NMA provided Kay dataset questions

sean.byrne · July 22, 2020, 5:10pm

My students were wondering the following, can anybody help us out?

In order to apply the CNN and other neural nets to this data, we need to know whether the ‘responses’ and 'responses_test" are ‘super-cleaned’ in the sense that the represent the z-scored BOLD responses, per voxel, for each picture stimulus only, for each ROI voxel— i.e,
a) the time series information has been removed, including the delays between stimuli presentation, so that this data is just the z-scored BOLD specific to each image?
b) the data represents the ‘ensemble’ voxel response to a specific image (i.e., for that image over all the runs)
c) is the data an average between S1 and S2, or do we have separate sets of data for S1 and S2?
d) Since the NMA Kay data includes the LatOccipital Cortex and V4, and subdivisions of V3A and V3B, and the Kay et al 2008 paper reported data only from V1, V2, and V3, was the NMA Kay data collected at the same time as the data reported in the Kay et al 2008 paper?
e) it would be helpful to have the MNI anatomical coordinates of the ROIs. From the Kay et al 2008 paper it appears that vertices were used (perhaps from Freesurfer parcellations?). For getting our Neural Net model as precise as possible, knowing the exact anatomical masks for these ROIs would be very helpful.
f) following on (e), it is not perfectly clear what LOC refers to here, since the definition of Lateral Occipital Cortex can be a bit fluid between different authors and data sources. Again, if we know exactly what LOC ROI is included, that will help us in our project.
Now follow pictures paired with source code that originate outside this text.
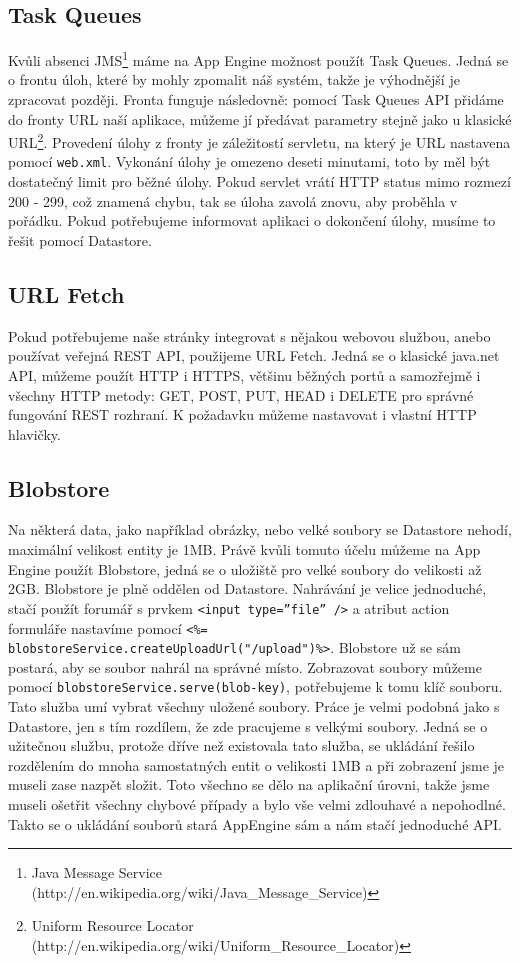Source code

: \subsection{Task Queues}
Kvůli absenci JMS\footnote{Java Message Service (http://en.wikipedia.org/wiki/Java\_Message\_Service)} máme na App Engine možnost použít Task Queues. Jedná se o frontu úloh, které by mohly zpomalit náš systém, takže je výhodnější je zpracovat později. Fronta funguje následovně: pomocí Task Queues API přidáme do fronty URL naší aplikace, můžeme jí předávat parametry stejně jako u klasické URL\footnote{Uniform Resource Locator (http://en.wikipedia.org/wiki/Uniform\_Resource\_Locator)}. Provedení úlohy z fronty je záležitostí servletu, na který je URL nastavena pomocí \verb|web.xml|. Vykonání úlohy je omezeno deseti minutami, toto by měl být dostatečný limit pro běžné úlohy. Pokud servlet vrátí HTTP status mimo rozmezí 200 - 299, což znamená chybu, tak se úloha zavolá znovu, aby proběhla v pořádku. Pokud potřebujeme informovat aplikaci o dokončení úlohy, musíme to řešit pomocí Datastore.

\subsection{URL Fetch}
Pokud potřebujeme naše stránky integrovat s nějakou webovou službou, anebo používat veřejná REST API, použijeme URL Fetch. Jedná se o klasické java.net API, můžeme použít HTTP i HTTPS, většinu běžných portů a samozřejmě i všechny HTTP metody: GET, POST, PUT, HEAD i DELETE pro správné fungování REST rozhraní. K požadavku můžeme nastavovat i vlastní HTTP hlavičky.

\subsection{Blobstore}
Na některá data, jako například obrázky, nebo velké soubory se Datastore nehodí, maximální velikost entity je 1MB. Právě kvůli tomuto účelu můžeme na App Engine použít Blobstore, jedná se o uložiště pro velké soubory do velikosti až 2GB. Blobstore je plně oddělen od Datastore. Nahrávání je velice jednoduché, stačí použít forumář s prvkem \verb|<input type=”file” />| a atribut action formuláře nastavíme pomocí \verb|<%= blobstoreService.createUploadUrl("/upload")%>|.
Blobstore už se sám postará, aby se soubor nahrál na správné místo. Zobrazovat soubory můžeme pomocí \verb|blobstoreService.serve(blob-key)|, potřebujeme k tomu klíč souboru. Tato služba umí vybrat všechny uložené soubory. Práce je velmi podobná jako s Datastore, jen s tím rozdílem, že zde pracujeme s velkými soubory. Jedná se o užitečnou službu, protože dříve než existovala tato služba, se ukládání řešilo rozdělením do mnoha samostatných entit o velikosti 1MB a při zobrazení jsme je museli zase nazpět složit. Toto všechno se dělo na aplikační úrovni, takže jsme museli ošetřit všechny chybové případy a bylo vše velmi zdlouhavé a nepohodlné. Takto se o ukládání souborů stará AppEngine sám a nám stačí jednoduché API.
michaelwaskom · July 22, 2020, 6:22pm

Quick answers (some of these are answered in the data loader notebook and video, too).

I would also refer you to the data descriptor on https://crcns.org/data-sets/vc/vim-1

In order to apply the CNN and other neural nets to this data, we need to know whether the ‘responses’ and 'responses_test" are ‘super-cleaned’ in the sense that the represent the z-scored BOLD responses, per voxel, for each picture stimulus only, for each ROI voxel— i.e,
a) the time series information has been removed, including the delays between stimuli presentation, so that this data is just the z-scored BOLD specific to each image?
b) the data represents the ‘ensemble’ voxel response to a specific image (i.e., for that image over all the runs)

Yes, the data matrix has the z-scored estimated response amplitude averaged over all stimulus presentations.

c) is the data an average between S1 and S2, or do we have separate sets of data for S1 and S2?

This is data from S1.

d) Since the NMA Kay data includes the LatOccipital Cortex and V4, and subdivisions of V3A and V3B, and the Kay et al 2008 paper reported data only from V1, V2, and V3, was the NMA Kay data collected at the same time as the data reported in the Kay et al 2008 paper?

As far as I can tell, yes. I think they just focused on V1–3 in the Nature paper because their model didn’t fit well in intermediate regions

e) it would be helpful to have the MNI anatomical coordinates of the ROIs. From the Kay et al 2008 paper it appears that vertices were used (perhaps from Freesurfer parcellations?). For getting our Neural Net model as precise as possible, knowing the exact anatomical masks for these ROIs would be very helpful.

I don’t know that we have this information, unfortunately. It’s possible the full original dataset has some ROI masks in it, but I’m sure the original analyses were done in native space. I’m curious why MNI coordinates would be necessary for good Neural Net modeling?

f) following on (e), it is not perfectly clear what LOC refers to here, since the definition of Lateral Occipital Cortex can be a bit fluid between different authors and data sources. Again, if we know exactly what LOC ROI is included, that will help us in our project.

I think you’d need to track this information down in the CRCNS description or from other Gallant lab papers that have used this dataset.